Reproduce the data below in full and exclude every picture.
[[ Records for the exercise, beginning ]]
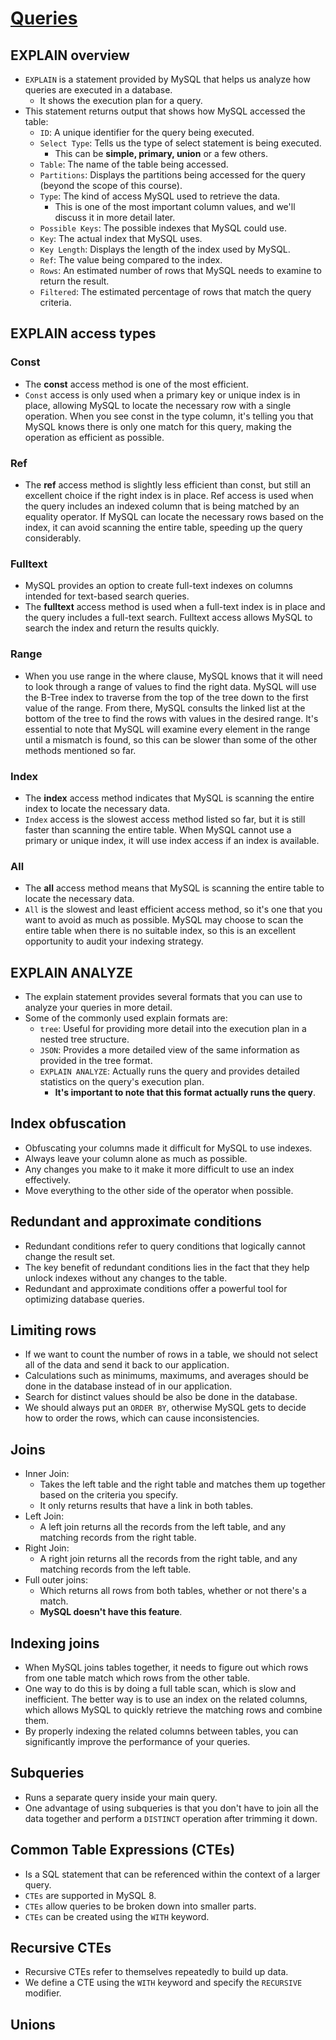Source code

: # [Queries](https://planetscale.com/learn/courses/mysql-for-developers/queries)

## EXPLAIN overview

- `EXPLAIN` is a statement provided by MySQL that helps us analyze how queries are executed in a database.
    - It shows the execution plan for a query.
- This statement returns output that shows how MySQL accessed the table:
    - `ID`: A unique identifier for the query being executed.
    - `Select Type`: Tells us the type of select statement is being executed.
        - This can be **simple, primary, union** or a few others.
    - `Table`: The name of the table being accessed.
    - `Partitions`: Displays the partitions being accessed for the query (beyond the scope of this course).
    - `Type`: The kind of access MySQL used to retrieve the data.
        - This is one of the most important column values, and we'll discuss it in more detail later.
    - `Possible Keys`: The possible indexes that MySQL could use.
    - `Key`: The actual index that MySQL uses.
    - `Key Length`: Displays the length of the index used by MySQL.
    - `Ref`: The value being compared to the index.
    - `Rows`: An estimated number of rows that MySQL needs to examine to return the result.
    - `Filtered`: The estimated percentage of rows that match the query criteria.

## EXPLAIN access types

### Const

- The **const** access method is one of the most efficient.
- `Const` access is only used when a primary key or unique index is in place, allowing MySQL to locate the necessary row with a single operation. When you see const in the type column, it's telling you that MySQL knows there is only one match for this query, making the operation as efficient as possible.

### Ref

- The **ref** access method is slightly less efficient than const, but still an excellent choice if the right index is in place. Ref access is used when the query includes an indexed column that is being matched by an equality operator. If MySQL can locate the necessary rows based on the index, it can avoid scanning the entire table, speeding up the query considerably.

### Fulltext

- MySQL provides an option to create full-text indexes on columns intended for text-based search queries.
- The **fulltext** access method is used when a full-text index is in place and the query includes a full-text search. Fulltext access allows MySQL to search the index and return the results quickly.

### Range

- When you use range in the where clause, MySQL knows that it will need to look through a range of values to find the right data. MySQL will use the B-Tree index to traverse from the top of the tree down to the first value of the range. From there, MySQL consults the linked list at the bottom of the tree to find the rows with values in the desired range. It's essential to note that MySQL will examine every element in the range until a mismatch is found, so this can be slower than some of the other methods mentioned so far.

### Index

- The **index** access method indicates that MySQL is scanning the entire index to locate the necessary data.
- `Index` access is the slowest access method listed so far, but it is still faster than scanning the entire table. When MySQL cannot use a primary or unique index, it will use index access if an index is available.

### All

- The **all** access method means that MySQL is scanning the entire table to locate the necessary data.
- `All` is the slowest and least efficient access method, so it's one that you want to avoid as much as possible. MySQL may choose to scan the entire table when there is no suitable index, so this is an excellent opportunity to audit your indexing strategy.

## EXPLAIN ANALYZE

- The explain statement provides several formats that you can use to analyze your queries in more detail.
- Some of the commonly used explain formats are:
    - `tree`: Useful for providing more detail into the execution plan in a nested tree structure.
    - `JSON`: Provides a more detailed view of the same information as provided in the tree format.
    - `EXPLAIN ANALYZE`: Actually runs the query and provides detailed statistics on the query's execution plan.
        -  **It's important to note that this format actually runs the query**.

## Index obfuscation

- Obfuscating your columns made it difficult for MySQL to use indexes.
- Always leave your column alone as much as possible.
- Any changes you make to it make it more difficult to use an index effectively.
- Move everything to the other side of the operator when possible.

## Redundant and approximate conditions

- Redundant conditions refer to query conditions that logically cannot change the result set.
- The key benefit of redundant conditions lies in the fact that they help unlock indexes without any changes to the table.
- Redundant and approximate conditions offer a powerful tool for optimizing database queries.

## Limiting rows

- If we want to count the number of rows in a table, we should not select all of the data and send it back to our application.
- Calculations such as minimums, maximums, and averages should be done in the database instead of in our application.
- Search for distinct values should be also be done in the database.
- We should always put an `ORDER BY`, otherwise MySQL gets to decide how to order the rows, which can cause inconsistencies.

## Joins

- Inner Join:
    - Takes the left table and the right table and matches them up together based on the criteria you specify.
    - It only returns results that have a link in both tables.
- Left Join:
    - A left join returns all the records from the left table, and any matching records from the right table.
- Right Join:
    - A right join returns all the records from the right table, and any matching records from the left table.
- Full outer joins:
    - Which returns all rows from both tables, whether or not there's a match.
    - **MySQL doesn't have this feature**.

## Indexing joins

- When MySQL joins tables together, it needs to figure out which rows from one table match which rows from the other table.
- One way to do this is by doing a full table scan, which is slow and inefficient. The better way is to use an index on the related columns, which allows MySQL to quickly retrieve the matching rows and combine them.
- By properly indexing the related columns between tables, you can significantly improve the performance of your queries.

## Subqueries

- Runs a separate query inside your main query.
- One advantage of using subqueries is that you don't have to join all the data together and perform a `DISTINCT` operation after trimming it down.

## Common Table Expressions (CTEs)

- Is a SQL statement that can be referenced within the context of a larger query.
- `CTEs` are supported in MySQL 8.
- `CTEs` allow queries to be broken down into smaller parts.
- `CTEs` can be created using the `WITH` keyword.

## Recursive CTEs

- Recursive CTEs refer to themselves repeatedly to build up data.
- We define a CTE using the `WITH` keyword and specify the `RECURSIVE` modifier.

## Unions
[[ Records for the exercise, end ]]
▶ [Reply]:
Source code

: # [Queries](https://planetscale.com/learn/courses/mysql-for-developers/queries)

## EXPLAIN overview

- `EXPLAIN` is a statement provided by MySQL that helps us analyze how queries are executed in a database.
    - It shows the execution plan for a query.
- This statement returns output that shows how MySQL accessed the table:
    - `ID`: A unique identifier for the query being executed.
    - `Select Type`: Tells us the type of select statement is being executed.
        - This can be **simple, primary, union** or a few others.
    - `Table`: The name of the table being accessed.
    - `Partitions`: Displays the partitions being accessed for the query (beyond the scope of this course).
    - `Type`: The kind of access MySQL used to retrieve the data.
        - This is one of the most important column values, and we'll discuss it in more detail later.
    - `Possible Keys`: The possible indexes that MySQL could use.
    - `Key`: The actual index that MySQL uses.
    - `Key Length`: Displays the length of the index used by MySQL.
    - `Ref`: The value being compared to the index.
    - `Rows`: An estimated number of rows that MySQL needs to examine to return the result.
    - `Filtered`: The estimated percentage of rows that match the query criteria.

## EXPLAIN access types

### Const

- The **const** access method is one of the most efficient.
- `Const` access is only used when a primary key or unique index is in place, allowing MySQL to locate the necessary row with a single operation. When you see const in the type column, it's telling you that MySQL knows there is only one match for this query, making the operation as efficient as possible.

### Ref

- The **ref** access method is slightly less efficient than const, but still an excellent choice if the right index is in place. Ref access is used when the query includes an indexed column that is being matched by an equality operator. If MySQL can locate the necessary rows based on the index, it can avoid scanning the entire table, speeding up the query considerably.

### Fulltext

- MySQL provides an option to create full-text indexes on columns intended for text-based search queries.
- The **fulltext** access method is used when a full-text index is in place and the query includes a full-text search. Fulltext access allows MySQL to search the index and return the results quickly.

### Range

- When you use range in the where clause, MySQL knows that it will need to look through a range of values to find the right data. MySQL will use the B-Tree index to traverse from the top of the tree down to the first value of the range. From there, MySQL consults the linked list at the bottom of the tree to find the rows with values in the desired range. It's essential to note that MySQL will examine every element in the range until a mismatch is found, so this can be slower than some of the other methods mentioned so far.

### Index

- The **index** access method indicates that MySQL is scanning the entire index to locate the necessary data.
- `Index` access is the slowest access method listed so far, but it is still faster than scanning the entire table. When MySQL cannot use a primary or unique index, it will use index access if an index is available.

### All

- The **all** access method means that MySQL is scanning the entire table to locate the necessary data.
- `All` is the slowest and least efficient access method, so it's one that you want to avoid as much as possible. MySQL may choose to scan the entire table when there is no suitable index, so this is an excellent opportunity to audit your indexing strategy.

## EXPLAIN ANALYZE

- The explain statement provides several formats that you can use to analyze your queries in more detail.
- Some of the commonly used explain formats are:
    - `tree`: Useful for providing more detail into the execution plan in a nested tree structure.
    - `JSON`: Provides a more detailed view of the same information as provided in the tree format.
    - `EXPLAIN ANALYZE`: Actually runs the query and provides detailed statistics on the query's execution plan.
        -  **It's important to note that this format actually runs the query**.

## Index obfuscation

- Obfuscating your columns made it difficult for MySQL to use indexes.
- Always leave your column alone as much as possible.
- Any changes you make to it make it more difficult to use an index effectively.
- Move everything to the other side of the operator when possible.

## Redundant and approximate conditions

- Redundant conditions refer to query conditions that logically cannot change the result set.
- The key benefit of redundant conditions lies in the fact that they help unlock indexes without any changes to the table.
- Redundant and approximate conditions offer a powerful tool for optimizing database queries.

## Limiting rows

- If we want to count the number of rows in a table, we should not select all of the data and send it back to our application.
- Calculations such as minimums, maximums, and averages should be done in the database instead of in our application.
- Search for distinct values should be also be done in the database.
- We should always put an `ORDER BY`, otherwise MySQL gets to decide how to order the rows, which can cause inconsistencies.

## Joins

- Inner Join:
    - Takes the left table and the right table and matches them up together based on the criteria you specify.
    - It only returns results that have a link in both tables.
- Left Join:
    - A left join returns all the records from the left table, and any matching records from the right table.
- Right Join:
    - A right join returns all the records from the right table, and any matching records from the left table.
- Full outer joins:
    - Which returns all rows from both tables, whether or not there's a match.
    - **MySQL doesn't have this feature**.

## Indexing joins

- When MySQL joins tables together, it needs to figure out which rows from one table match which rows from the other table.
- One way to do this is by doing a full table scan, which is slow and inefficient. The better way is to use an index on the related columns, which allows MySQL to quickly retrieve the matching rows and combine them.
- By properly indexing the related columns between tables, you can significantly improve the performance of your queries.

## Subqueries

- Runs a separate query inside your main query.
- One advantage of using subqueries is that you don't have to join all the data together and perform a `DISTINCT` operation after trimming it down.

## Common Table Expressions (CTEs)

- Is a SQL statement that can be referenced within the context of a larger query.
- `CTEs` are supported in MySQL 8.
- `CTEs` allow queries to be broken down into smaller parts.
- `CTEs` can be created using the `WITH` keyword.

## Recursive CTEs

- Recursive CTEs refer to themselves repeatedly to build up data.
- We define a CTE using the `WITH` keyword and specify the `RECURSIVE` modifier.

## Unions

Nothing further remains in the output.